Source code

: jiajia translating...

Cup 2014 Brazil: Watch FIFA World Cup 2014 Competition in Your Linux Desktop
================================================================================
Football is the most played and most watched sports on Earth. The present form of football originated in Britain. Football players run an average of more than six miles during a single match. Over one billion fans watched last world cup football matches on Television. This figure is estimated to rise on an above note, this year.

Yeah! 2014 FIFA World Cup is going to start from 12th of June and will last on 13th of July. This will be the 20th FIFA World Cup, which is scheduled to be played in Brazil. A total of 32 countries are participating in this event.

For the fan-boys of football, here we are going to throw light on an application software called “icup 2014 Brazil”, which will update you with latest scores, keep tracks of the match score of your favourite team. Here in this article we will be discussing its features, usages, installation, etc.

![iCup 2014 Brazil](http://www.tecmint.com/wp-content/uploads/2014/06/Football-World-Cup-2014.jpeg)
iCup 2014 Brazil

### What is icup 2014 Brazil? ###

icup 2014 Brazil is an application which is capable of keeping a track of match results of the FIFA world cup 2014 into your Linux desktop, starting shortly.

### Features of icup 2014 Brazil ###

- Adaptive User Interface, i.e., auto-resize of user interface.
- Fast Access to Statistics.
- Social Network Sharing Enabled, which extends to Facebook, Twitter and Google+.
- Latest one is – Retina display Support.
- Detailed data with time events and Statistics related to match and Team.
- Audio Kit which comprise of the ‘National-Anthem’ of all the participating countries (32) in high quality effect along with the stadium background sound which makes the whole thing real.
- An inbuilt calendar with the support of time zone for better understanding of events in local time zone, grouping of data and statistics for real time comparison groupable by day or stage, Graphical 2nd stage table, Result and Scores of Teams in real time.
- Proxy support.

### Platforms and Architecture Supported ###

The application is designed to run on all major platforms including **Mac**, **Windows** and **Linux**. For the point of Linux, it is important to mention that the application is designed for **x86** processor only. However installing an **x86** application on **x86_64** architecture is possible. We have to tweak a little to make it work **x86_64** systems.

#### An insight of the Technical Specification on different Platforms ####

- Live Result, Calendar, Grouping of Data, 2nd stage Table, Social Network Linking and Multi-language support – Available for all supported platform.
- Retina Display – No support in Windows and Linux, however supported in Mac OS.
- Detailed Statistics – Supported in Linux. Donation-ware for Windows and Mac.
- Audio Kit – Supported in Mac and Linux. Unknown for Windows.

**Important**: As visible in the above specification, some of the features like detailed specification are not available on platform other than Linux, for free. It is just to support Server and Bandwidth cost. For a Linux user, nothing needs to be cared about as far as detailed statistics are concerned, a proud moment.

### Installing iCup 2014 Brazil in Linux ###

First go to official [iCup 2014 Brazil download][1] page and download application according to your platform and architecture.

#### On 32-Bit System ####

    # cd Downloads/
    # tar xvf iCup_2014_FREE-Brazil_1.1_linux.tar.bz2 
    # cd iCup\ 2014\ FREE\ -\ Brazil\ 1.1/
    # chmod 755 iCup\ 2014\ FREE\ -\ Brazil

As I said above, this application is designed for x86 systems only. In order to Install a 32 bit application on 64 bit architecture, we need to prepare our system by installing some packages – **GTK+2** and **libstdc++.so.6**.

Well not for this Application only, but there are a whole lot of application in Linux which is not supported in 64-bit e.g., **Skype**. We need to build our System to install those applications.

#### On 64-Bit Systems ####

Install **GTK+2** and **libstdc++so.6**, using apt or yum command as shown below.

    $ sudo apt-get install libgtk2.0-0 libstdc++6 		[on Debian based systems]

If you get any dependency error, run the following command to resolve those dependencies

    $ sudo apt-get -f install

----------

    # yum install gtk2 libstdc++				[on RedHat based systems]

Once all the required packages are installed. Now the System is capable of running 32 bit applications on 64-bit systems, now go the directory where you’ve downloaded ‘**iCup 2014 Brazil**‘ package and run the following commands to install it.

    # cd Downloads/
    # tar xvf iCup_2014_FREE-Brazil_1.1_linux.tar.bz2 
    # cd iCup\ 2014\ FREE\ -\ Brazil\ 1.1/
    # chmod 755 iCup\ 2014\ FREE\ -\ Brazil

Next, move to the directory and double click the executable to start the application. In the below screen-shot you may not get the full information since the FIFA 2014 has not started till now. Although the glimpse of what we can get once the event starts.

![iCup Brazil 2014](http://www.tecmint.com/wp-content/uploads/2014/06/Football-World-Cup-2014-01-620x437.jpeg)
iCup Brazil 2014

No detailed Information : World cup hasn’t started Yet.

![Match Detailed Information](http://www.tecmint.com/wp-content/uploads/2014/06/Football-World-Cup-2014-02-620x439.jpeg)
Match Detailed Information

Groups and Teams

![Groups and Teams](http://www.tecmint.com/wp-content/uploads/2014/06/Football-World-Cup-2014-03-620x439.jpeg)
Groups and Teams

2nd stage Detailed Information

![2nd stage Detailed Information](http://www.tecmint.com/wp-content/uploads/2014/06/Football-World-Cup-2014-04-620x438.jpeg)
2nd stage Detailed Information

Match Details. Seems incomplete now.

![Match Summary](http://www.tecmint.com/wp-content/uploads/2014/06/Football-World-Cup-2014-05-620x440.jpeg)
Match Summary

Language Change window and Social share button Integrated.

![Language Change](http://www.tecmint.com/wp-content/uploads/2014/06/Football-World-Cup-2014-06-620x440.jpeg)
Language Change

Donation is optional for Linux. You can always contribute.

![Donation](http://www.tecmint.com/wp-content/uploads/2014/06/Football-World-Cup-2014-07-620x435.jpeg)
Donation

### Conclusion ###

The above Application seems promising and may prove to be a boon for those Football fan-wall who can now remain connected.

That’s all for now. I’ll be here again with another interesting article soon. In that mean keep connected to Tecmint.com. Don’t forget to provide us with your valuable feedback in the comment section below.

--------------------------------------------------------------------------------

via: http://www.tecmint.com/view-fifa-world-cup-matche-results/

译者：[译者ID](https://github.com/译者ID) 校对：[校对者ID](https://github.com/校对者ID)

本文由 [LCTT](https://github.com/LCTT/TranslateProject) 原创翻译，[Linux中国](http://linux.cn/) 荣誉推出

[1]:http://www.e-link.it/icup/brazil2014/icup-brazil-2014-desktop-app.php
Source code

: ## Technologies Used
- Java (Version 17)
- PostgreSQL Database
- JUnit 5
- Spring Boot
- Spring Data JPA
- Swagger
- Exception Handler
_____
▶ Instructions to follow
Return every line above where "events" appears.

▶ Exercise result
- Detailed data with time events and Statistics related to match and Team.
- An inbuilt calendar with the support of time zone for better understanding of events in local time zone, grouping of data and statistics for real time comparison groupable by day or stage, Graphical 2nd stage table, Result and Scores of Teams in real time.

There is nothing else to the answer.